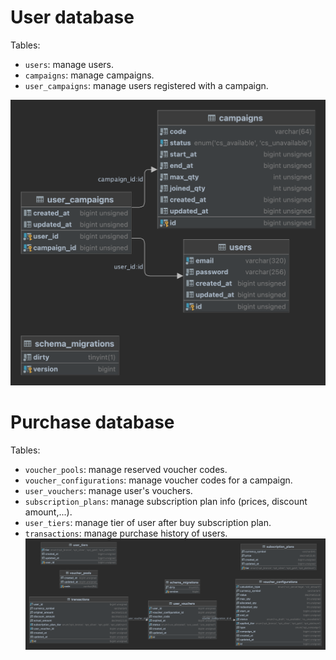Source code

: # User database
Tables:
- `users`: manage users.
- `campaigns`: manage campaigns.
- `user_campaigns`: manage users registered with a campaign.

![User](./database/user.png "User")

# Purchase database
Tables:
- `voucher_pools`: manage reserved voucher codes.
- `voucher_configurations`: manage voucher codes for a campaign.
- `user_vouchers`: manage user's vouchers.
- `subscription_plans`: manage subscription plan info (prices, discount amount,...).
- `user_tiers`: manage tier of user after buy subscription plan.
- `transactions`: manage purchase history of users.
![Purchase](./database/purchase.png "Purchase")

○ ○ ○ ○

-- Required action --
Go through the listing above and find each line containing the string "subscription"; copy those lines.

-- Answer to the exercise --
- `subscription_plans`: manage subscription plan info (prices, discount amount,...).
- `user_tiers`: manage tier of user after buy subscription plan.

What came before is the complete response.